Source texts of formatted documents

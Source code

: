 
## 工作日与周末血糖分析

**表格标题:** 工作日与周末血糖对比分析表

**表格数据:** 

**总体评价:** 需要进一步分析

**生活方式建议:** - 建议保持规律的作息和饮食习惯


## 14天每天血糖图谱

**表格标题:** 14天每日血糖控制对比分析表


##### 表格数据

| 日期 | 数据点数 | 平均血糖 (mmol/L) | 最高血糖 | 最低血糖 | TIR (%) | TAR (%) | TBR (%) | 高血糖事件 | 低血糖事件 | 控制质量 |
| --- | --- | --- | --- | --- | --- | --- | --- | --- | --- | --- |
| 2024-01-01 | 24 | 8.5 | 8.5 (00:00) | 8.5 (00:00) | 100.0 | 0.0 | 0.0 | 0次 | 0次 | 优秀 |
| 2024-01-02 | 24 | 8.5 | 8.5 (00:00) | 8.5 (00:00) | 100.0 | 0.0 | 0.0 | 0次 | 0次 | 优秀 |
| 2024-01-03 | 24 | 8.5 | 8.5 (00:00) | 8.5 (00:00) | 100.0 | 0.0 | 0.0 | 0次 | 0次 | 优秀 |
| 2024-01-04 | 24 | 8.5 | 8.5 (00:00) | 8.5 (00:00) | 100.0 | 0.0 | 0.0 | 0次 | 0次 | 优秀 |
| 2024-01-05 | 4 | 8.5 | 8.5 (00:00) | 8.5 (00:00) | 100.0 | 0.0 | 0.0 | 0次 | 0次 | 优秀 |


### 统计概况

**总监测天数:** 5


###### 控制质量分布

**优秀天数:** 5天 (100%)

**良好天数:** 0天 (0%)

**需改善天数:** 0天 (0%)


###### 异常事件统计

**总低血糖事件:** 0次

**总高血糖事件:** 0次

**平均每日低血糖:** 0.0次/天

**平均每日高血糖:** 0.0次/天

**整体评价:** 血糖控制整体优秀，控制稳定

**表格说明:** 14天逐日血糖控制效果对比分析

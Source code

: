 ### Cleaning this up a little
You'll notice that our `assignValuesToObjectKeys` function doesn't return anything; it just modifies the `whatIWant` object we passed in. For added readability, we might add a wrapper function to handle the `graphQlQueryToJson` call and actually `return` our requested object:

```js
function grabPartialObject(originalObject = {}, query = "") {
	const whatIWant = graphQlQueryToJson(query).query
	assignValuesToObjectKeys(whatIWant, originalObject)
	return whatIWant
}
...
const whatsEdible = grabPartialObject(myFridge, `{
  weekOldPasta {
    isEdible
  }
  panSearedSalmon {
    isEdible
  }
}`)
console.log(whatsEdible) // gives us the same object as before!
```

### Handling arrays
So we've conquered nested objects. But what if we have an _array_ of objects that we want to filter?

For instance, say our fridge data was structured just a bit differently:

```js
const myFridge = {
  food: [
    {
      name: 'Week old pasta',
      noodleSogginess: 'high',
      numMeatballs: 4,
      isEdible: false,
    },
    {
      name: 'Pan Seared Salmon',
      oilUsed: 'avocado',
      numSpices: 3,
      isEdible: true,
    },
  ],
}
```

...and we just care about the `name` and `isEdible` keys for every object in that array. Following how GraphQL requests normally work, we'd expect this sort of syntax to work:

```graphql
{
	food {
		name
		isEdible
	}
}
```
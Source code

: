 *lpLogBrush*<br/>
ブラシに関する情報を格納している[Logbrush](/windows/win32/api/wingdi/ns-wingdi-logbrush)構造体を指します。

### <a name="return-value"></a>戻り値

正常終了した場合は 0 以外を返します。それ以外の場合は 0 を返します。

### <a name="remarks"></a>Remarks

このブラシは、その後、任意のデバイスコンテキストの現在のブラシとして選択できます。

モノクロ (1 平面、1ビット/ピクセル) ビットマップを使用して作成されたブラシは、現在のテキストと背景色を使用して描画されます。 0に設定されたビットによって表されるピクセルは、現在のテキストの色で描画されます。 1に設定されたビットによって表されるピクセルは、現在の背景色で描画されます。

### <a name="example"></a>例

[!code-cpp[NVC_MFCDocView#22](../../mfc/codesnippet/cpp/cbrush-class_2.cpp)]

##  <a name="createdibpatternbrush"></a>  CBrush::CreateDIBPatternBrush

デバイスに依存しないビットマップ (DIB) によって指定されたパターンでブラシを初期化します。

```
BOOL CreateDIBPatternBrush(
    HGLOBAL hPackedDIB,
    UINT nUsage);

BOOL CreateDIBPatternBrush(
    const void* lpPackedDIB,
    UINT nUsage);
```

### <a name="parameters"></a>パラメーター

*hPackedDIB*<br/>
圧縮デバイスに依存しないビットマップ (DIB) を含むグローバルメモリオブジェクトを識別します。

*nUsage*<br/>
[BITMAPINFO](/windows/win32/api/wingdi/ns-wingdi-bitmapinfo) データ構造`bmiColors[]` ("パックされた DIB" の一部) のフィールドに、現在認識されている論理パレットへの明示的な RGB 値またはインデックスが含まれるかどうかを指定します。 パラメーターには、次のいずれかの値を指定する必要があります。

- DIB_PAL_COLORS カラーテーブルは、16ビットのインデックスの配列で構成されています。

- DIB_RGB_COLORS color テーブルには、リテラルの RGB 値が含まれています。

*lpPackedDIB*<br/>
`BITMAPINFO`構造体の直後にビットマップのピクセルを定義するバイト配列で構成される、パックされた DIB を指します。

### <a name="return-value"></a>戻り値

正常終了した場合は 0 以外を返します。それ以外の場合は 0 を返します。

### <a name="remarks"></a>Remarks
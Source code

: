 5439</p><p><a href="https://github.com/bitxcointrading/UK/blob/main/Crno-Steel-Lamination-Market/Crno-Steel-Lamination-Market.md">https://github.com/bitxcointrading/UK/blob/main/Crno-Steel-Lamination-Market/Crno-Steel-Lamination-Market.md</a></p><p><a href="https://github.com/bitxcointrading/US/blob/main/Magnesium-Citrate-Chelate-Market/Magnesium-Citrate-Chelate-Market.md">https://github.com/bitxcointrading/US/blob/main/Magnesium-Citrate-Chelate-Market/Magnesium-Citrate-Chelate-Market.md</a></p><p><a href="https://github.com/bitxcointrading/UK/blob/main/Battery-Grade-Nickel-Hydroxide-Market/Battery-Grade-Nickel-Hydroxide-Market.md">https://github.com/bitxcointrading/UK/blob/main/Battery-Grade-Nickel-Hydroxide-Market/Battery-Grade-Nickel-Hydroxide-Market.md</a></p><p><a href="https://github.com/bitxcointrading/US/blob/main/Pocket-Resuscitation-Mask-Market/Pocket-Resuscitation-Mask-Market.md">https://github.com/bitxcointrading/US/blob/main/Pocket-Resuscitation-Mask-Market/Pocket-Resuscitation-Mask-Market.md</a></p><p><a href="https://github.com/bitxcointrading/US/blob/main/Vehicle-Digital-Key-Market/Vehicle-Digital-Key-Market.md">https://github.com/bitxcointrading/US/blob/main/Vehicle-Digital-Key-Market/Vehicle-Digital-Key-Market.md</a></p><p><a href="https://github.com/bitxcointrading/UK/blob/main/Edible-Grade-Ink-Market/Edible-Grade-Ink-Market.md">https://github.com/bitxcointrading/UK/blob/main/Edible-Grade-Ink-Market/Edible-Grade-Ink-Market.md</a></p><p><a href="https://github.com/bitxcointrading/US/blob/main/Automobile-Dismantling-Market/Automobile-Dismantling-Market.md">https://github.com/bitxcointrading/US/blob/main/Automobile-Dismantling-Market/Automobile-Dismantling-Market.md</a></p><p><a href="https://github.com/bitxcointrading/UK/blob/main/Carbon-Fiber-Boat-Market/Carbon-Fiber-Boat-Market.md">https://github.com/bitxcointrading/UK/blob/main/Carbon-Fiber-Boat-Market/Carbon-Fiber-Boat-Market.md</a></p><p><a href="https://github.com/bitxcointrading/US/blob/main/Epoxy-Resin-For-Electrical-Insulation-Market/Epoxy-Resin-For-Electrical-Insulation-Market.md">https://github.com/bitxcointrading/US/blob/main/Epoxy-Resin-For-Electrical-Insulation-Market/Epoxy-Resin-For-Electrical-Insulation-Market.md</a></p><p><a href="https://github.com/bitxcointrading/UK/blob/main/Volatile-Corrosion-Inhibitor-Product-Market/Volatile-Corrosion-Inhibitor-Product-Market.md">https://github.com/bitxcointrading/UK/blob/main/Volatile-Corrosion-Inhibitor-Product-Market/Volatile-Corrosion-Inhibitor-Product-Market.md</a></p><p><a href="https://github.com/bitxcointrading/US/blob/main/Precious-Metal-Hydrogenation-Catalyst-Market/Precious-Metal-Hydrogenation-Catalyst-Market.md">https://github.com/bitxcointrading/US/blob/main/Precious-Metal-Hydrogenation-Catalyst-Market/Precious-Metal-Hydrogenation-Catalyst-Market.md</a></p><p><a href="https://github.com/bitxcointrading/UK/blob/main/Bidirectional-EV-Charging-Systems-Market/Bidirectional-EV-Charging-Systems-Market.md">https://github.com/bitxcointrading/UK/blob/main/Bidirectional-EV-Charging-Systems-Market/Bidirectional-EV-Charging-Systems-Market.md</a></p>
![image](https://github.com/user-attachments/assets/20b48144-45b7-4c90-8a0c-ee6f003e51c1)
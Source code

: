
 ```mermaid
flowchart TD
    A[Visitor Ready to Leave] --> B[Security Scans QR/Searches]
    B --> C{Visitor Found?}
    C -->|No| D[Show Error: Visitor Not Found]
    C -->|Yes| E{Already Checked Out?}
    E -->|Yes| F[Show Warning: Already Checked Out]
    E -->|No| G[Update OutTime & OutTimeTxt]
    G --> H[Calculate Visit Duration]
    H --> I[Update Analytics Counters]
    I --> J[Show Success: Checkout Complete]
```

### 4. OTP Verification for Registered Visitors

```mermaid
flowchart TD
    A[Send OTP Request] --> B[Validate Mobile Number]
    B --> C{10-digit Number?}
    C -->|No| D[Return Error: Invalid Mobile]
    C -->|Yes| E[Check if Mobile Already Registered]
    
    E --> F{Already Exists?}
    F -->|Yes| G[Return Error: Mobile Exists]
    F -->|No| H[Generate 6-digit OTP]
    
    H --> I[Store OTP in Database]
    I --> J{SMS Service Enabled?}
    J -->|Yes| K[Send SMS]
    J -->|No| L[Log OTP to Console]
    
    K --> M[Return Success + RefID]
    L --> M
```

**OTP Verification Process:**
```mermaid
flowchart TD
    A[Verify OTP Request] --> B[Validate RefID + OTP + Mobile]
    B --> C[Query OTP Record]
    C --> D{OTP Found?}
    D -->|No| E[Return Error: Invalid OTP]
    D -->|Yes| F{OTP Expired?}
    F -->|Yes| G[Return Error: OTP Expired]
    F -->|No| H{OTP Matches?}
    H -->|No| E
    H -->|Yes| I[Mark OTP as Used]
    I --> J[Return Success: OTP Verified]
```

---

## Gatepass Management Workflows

→ **TASK BRIEF**:
Search the data for the string "Validate" and copy each line where it appears.

→ **WRITTEN ANSWER**:
    A[Send OTP Request] --> B[Validate Mobile Number]
    A[Verify OTP Request] --> B[Validate RefID + OTP + Mobile]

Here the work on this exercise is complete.